La sortie prématurée de The Interview, second long métrage du duo Rogen/Goldberg, a quelque peu chahuté la « twittosphère » durant cette période de fin d’année. En effet, la « sortie » du film fait suite à de nombreux retournements de situation aux allures eux-mêmes de fiction (pseudo manœuvre politique, cyber-terrorisme, hackers…). Suite à la première interdiction en salle du film, chacun y est évidemment allé de son commentaire ; soit en défendant la liberté artistique des œuvres (douce ironie lorsqu’on connaît le système des majors américaines) ; soit en fustigeant la lâcheté des responsables de Sony Pictures, coupable apparemment de vouloir empêcher des attaques terroristes (?) ; soit en dénonçant, plus généralement, la montée en puissance de la république populaire démocratique de Corée et de so leader Kim Jong-un. Si le « buzz » autour du film est sûrement une bonne opération pour Sony Pictures, ainsi que pour la notoriété internationale de Seth Rogen et d’Evan Goldberg, et ce, malgré la perte initiale des revenus d’une exploitation en salle, le film (mis sur la toile par Sony Pictures), quant à lui, ne rentrera pas dans les annales de la comédie américaine.

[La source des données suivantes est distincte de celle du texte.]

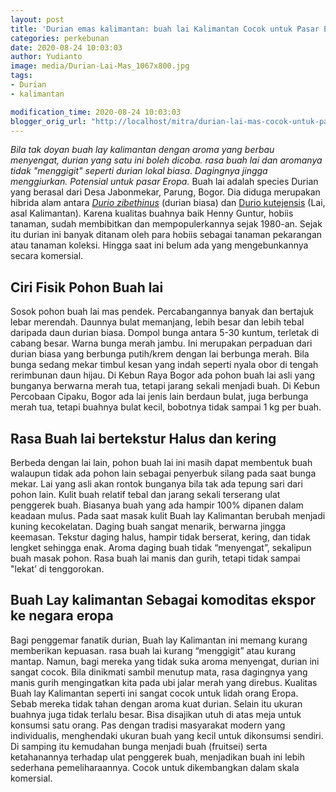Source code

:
 ```yaml
---
layout: post
title: 'Durian emas kalimantan: buah lai Kalimantan Cocok untuk Pasar Eropa'
categories: perkebunan
date: 2020-08-24 10:03:03
author: Yudianto
image: media/Durian-Lai-Mas_1067x800.jpg
tags:
- Durian
- kalimantan

modification_time: 2020-08-24 10:03:03
blogger_orig_url: "http://localhost/mitra/durian-lai-mas-cocok-untuk-pasar.html"
---
```


_Bila tak doyan buah lay kalimantan dengan aroma yang berbau menyengat, durian
yang satu ini boleh dicoba. rasa buah lai dan aromanya tidak "menggigit"
seperti durian lokal biasa. Dagingnya jingga menggiurkan. Potensial untuk
pasar Eropa._ Buah lai adalah species Durian yang berasal dari Desa
Jabonmekar, Parung, Bogor. Dia diduga merupakan hibrida alam antara [_Durio
zibethinus_](http://127.0.0.1/mitra/topik/durian) (durian biasa) dan [Durio
kutejensis](https://www.nparks.gov.sg/florafaunaweb/flora/7/2/7205) (Lai, asal
Kalimantan). Karena kualitas buahnya baik Henny Guntur, hobiis tanaman, sudah
membibitkan dan mempopulerkannya sejak 1980-an. Sejak itu durian ini banyak
ditanam oleh para hobiis sebagai tanaman pekarangan atau tanaman koleksi.
Hingga saat ini belum ada yang mengebunkannya secara komersial.

## Ciri Fisik Pohon Buah lai

Sosok pohon buah lai mas pendek. Percabangannya banyak dan bertajuk lebar
merendah. Daunnya bulat memanjang, lebih besar dan lebih tebal daripada daun
durian biasa. Dompol bunga antara 5-30 kuntum, terletak di cabang besar. Warna
bunga merah jambu. Ini merupakan perpaduan dari durian biasa yang berbunga
putih/krem dengan lai berbunga merah. Bila bunga sedang mekar timbul kesan
yang indah seperti nyala obor di tengah rerimbunan daun hijau. Di Kebun Raya
Bogor ada pohon buah lai asli yang bunganya berwarna merah tua, tetapi jarang
sekali menjadi buah. Di Kebun Percobaan Cipaku, Bogor ada lai jenis lain
berdaun bulat, juga berbunga merah tua, tetapi buahnya bulat kecil, bobotnya
tidak sampai 1 kg per buah.

## Rasa Buah lai bertekstur Halus dan kering

Berbeda dengan lai lain, pohon buah lai ini masih dapat membentuk buah
walaupun tidak ada pohon lain sebagai penyerbuk silang pada saat bunga mekar.
Lai yang asli akan rontok bunganya bila tak ada tepung sari dari pohon lain.
Kulit buah relatif tebal dan jarang sekali terserang ulat penggerek buah.
Biasanya buah yang ada hampir 100% dipanen dalam keadaan mulus. Pada saat
masak kulit Buah lay Kalimantan berubah menjadi kuning kecokelatan. Daging
buah sangat menarik, berwarna jingga keemasan. Tekstur daging halus, hampir
tidak berserat, kering, dan tidak lengket sehingga enak. Aroma daging buah
tidak “menyengat”, sekalipun buah masak pohon. Rasa buah lai manis dan gurih,
tetapi tidak sampai "lekat’ di tenggorokan.

## Buah Lay kalimantan Sebagai komoditas ekspor ke negara eropa

Bagi penggemar fanatik durian, Buah lay Kalimantan ini memang kurang
memberikan kepuasan. rasa buah lai kurang “menggigit” atau kurang mantap.
Namun, bagi mereka yang tidak suka aroma menyengat, durian ini sangat cocok.
Bila dinikmati sambil menutup mata, rasa dagingnya yang manis gurih
mengingatkan kita pada ubi jalar merah yang direbus. Kualitas Buah lay
Kalimantan seperti ini sangat cocok untuk lidah orang Eropa. Sebab mereka
tidak tahan dengan aroma kuat durian. Selain itu ukuran buahnya juga tidak
terlalu besar. Bisa disajikan utuh di atas meja untuk konsumsi satu orang. Pas
dengan tradisi masyarakat modern yang individualis, menghendaki ukuran buah
yang kecil untuk dikonsumsi sendiri. Di samping itu kemudahan bunga menjadi
buah (fruitsei) serta ketahanannya terhadap ulat penggerek buah, menjadikan
buah ini lebih sederhana pemeliharaannya. Cocok untuk dikembangkan dalam skala
komersial.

The Interview, à défaut d’être complètement raté, marque un temps d’arrêt dans la carrière de Seth Rogen et de son comparse de toujours, Evan Goldberg. Après les succès cumulés de Superbad (2007) et de Pineapple Express (2008), This is the end (2013) sonnait comme l’apothéose d’un système, celui hérité d’un certain Judd Apatow, mais avait déjà des allures de film de fin de cycle. Sorte de point de non-retour, ce film de Rogen, devenu cinéaste pour l’occasion, ferait presque figure de modèle du genre. L’humour, basé sur la ’’vanne’’ (punchlines) héritée du stand-up et sur les références à la culture populaire (comme son mentor Judd Apatow), avait trouvé le terrain de jeu parfait : un huis-clos entre experts comiques (une soirée dans la maison de James Franco). En effet, avec des personnalités aussi farfelues et délirantes que celles de Danny McBride, Greg Robinson, Jay Baruchel, Jonah Hill et James Franco, Rogen avait réuni quelques-uns de ses amis passés maître dans l’art de se ridiculiser, de se parodier, de se moquer (le culte de la private joke) et de se balancer, à tour de rôle, des ’’vannes’’ aussi savoureuses que régressives.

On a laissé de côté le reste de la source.